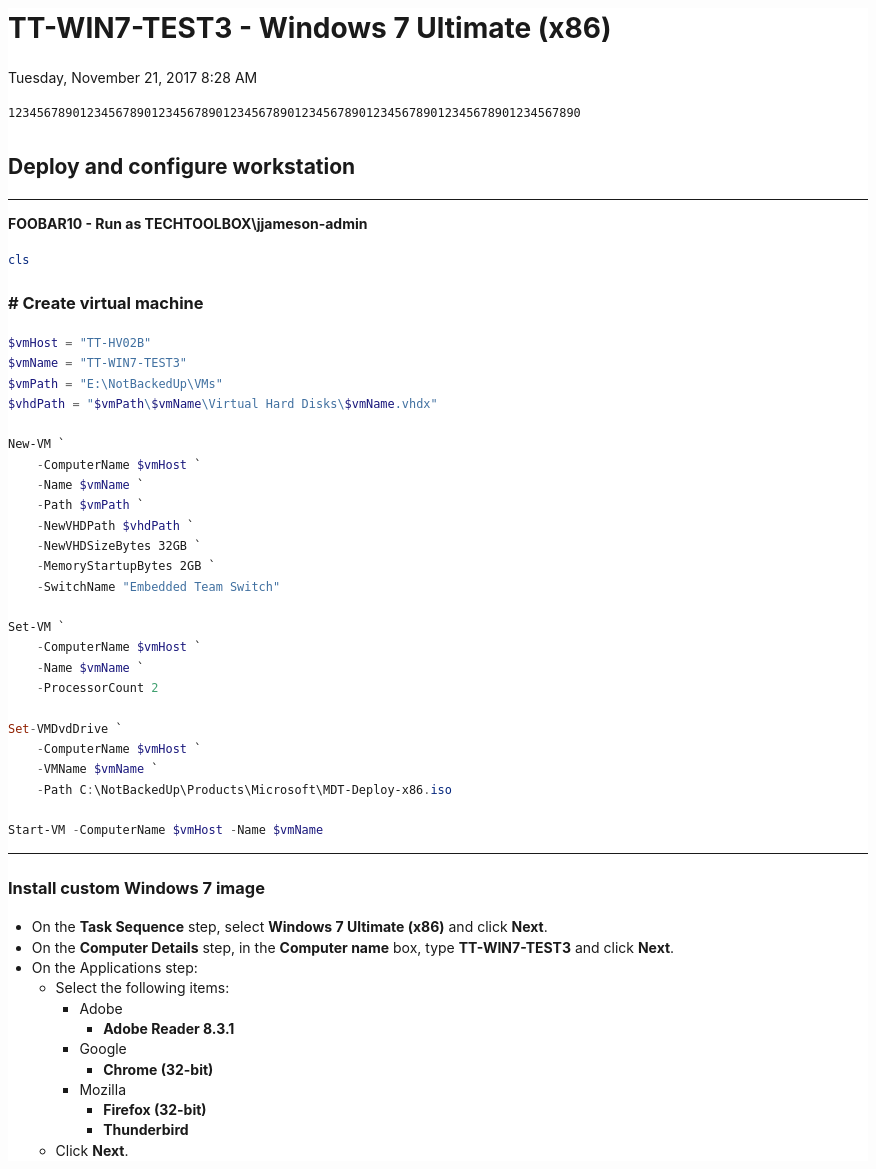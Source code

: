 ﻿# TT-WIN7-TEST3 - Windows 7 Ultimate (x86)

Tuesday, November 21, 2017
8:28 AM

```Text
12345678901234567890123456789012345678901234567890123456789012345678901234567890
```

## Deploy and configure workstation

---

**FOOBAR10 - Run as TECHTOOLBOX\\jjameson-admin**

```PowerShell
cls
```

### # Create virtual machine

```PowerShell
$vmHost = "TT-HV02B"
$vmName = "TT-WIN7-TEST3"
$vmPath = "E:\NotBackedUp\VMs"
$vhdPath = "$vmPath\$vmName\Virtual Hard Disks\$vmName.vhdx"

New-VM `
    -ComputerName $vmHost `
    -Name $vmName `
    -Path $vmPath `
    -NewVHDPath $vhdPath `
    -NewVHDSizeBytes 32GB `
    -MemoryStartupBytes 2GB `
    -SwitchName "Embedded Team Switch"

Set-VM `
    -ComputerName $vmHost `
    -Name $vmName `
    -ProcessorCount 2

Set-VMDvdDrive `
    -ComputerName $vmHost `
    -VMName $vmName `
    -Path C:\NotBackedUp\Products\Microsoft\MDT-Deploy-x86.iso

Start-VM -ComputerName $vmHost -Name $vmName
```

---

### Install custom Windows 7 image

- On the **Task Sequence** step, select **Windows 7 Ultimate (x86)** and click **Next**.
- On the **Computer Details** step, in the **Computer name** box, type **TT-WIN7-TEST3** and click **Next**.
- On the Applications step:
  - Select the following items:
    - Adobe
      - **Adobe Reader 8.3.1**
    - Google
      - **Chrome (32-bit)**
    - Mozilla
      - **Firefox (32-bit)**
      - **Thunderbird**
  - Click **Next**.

• _Exercise details_:
Give back every record exactly. Omit the pictures.

• _Answer for this exercise_:
Source code

: ﻿# TT-WIN7-TEST3 - Windows 7 Ultimate (x86)

Tuesday, November 21, 2017
8:28 AM

```Text
12345678901234567890123456789012345678901234567890123456789012345678901234567890
```

## Deploy and configure workstation

---

**FOOBAR10 - Run as TECHTOOLBOX\\jjameson-admin**

```PowerShell
cls
```

### # Create virtual machine

```PowerShell
$vmHost = "TT-HV02B"
$vmName = "TT-WIN7-TEST3"
$vmPath = "E:\NotBackedUp\VMs"
$vhdPath = "$vmPath\$vmName\Virtual Hard Disks\$vmName.vhdx"

New-VM `
    -ComputerName $vmHost `
    -Name $vmName `
    -Path $vmPath `
    -NewVHDPath $vhdPath `
    -NewVHDSizeBytes 32GB `
    -MemoryStartupBytes 2GB `
    -SwitchName "Embedded Team Switch"

Set-VM `
    -ComputerName $vmHost `
    -Name $vmName `
    -ProcessorCount 2

Set-VMDvdDrive `
    -ComputerName $vmHost `
    -VMName $vmName `
    -Path C:\NotBackedUp\Products\Microsoft\MDT-Deploy-x86.iso

Start-VM -ComputerName $vmHost -Name $vmName
```

---

### Install custom Windows 7 image

- On the **Task Sequence** step, select **Windows 7 Ultimate (x86)** and click **Next**.
- On the **Computer Details** step, in the **Computer name** box, type **TT-WIN7-TEST3** and click **Next**.
- On the Applications step:
  - Select the following items:
    - Adobe
      - **Adobe Reader 8.3.1**
    - Google
      - **Chrome (32-bit)**
    - Mozilla
      - **Firefox (32-bit)**
      - **Thunderbird**
  - Click **Next**.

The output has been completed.